> _Input records_:
^^^^^^^^^^^^^^^^
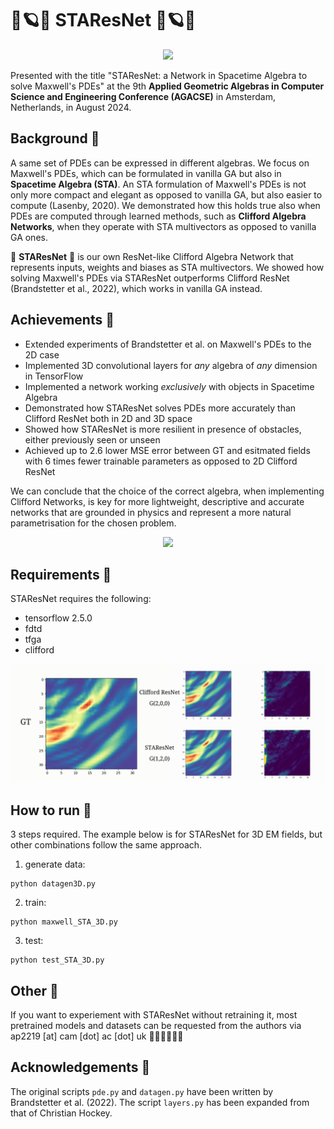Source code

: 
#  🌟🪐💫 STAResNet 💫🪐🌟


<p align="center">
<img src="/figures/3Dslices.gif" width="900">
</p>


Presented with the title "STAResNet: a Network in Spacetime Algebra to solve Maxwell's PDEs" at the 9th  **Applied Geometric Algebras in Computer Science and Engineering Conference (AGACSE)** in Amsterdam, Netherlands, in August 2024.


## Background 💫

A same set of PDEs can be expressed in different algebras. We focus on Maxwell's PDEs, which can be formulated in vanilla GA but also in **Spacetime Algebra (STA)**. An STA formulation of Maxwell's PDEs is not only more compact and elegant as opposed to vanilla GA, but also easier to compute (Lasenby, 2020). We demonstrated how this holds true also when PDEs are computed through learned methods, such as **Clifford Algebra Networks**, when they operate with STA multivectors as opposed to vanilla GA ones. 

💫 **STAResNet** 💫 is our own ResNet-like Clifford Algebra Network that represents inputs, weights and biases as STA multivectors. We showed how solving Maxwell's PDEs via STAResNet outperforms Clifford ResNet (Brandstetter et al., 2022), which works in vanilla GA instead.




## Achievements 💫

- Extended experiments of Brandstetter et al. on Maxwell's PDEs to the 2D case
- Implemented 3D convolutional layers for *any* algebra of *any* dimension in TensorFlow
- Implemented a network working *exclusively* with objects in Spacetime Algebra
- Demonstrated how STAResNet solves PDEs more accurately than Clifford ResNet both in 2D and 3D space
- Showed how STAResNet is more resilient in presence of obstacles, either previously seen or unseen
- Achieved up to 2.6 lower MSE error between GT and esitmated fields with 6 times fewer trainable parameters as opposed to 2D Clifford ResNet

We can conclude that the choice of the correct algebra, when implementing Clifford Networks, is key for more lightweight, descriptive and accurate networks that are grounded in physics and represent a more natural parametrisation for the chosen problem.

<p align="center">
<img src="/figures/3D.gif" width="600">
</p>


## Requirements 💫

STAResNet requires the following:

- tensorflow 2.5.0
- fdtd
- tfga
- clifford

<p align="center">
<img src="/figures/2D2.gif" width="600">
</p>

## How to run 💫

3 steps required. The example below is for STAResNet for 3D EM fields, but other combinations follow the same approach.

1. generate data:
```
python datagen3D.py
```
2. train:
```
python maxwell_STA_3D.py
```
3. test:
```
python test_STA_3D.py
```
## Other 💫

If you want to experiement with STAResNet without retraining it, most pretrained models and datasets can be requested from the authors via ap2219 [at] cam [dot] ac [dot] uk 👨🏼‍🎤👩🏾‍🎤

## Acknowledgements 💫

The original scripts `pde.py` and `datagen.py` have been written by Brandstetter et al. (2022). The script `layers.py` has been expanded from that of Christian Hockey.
^^^^^^^^^^^^^^^^
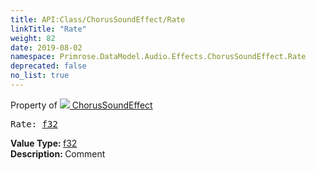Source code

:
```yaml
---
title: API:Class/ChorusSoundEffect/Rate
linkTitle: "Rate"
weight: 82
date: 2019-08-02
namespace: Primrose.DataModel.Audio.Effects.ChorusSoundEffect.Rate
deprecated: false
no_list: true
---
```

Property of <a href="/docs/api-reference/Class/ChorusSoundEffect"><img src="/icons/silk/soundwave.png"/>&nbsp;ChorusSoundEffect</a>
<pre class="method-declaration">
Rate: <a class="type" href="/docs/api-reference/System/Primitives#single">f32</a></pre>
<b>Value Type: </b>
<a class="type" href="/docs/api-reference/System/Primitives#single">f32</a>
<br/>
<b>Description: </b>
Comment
^^^^^^^^^^^^^^^^
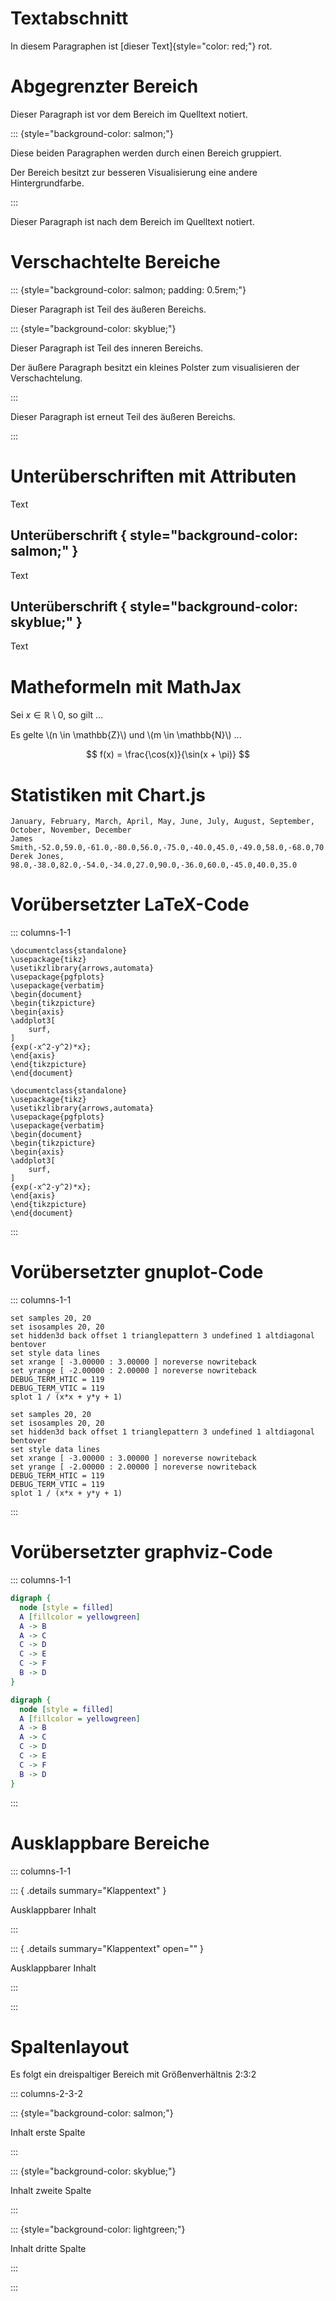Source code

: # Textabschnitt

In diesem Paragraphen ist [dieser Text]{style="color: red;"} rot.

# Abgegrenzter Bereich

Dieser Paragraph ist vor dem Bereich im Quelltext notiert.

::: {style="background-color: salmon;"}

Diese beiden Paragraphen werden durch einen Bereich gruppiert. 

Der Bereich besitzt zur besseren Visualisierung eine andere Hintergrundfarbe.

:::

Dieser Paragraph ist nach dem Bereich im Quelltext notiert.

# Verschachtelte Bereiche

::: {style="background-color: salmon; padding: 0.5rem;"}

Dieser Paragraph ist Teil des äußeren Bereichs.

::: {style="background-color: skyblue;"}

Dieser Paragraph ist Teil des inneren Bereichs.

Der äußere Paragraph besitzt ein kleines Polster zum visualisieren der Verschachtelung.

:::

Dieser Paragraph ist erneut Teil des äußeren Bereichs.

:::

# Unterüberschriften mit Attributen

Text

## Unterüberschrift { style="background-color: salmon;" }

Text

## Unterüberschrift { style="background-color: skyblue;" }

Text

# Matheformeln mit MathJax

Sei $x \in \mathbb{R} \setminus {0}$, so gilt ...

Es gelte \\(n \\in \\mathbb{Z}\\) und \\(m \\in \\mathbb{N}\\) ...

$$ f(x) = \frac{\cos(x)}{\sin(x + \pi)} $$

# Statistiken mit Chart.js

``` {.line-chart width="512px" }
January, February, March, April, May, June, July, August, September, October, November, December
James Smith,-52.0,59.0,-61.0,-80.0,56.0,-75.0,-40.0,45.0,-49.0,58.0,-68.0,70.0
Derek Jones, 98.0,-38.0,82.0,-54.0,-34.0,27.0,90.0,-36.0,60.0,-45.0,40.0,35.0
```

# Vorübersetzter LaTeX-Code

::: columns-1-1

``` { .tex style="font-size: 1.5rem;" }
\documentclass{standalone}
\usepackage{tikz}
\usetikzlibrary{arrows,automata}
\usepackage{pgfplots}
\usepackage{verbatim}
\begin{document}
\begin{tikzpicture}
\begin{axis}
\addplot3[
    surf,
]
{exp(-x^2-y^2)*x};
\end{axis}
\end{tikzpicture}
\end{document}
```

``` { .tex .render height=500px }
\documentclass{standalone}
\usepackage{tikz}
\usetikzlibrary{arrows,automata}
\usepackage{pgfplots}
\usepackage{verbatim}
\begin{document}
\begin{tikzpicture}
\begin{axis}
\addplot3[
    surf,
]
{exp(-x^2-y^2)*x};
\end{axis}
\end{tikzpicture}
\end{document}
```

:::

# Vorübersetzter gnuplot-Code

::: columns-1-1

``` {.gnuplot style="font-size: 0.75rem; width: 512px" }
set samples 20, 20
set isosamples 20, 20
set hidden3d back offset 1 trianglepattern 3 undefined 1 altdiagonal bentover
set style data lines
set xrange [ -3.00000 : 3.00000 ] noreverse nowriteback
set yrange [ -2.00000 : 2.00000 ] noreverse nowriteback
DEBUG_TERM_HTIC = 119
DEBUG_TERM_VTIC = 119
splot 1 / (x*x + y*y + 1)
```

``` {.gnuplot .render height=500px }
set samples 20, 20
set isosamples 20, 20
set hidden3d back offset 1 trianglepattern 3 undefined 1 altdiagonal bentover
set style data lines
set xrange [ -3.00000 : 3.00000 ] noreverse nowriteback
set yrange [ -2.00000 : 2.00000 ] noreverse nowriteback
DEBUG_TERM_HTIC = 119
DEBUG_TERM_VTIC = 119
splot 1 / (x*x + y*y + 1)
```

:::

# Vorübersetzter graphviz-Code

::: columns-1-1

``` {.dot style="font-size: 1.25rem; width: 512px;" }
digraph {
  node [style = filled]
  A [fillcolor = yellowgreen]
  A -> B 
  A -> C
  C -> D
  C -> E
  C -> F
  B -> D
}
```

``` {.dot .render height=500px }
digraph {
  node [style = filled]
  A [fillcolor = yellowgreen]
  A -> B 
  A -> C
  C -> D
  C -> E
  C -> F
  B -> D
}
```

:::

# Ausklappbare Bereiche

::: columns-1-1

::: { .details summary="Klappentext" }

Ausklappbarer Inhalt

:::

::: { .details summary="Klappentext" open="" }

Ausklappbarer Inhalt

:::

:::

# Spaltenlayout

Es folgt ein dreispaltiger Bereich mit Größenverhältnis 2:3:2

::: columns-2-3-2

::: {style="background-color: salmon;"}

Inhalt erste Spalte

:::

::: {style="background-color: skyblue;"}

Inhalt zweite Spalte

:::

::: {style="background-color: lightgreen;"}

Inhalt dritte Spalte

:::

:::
^^^^^^^^^^^^^^^^
> _Exercise directions_:
Exactly one number is the expected answer: the count of lines in the entries where the word "Brandstetter" is found.

> _Exercise answer_:
3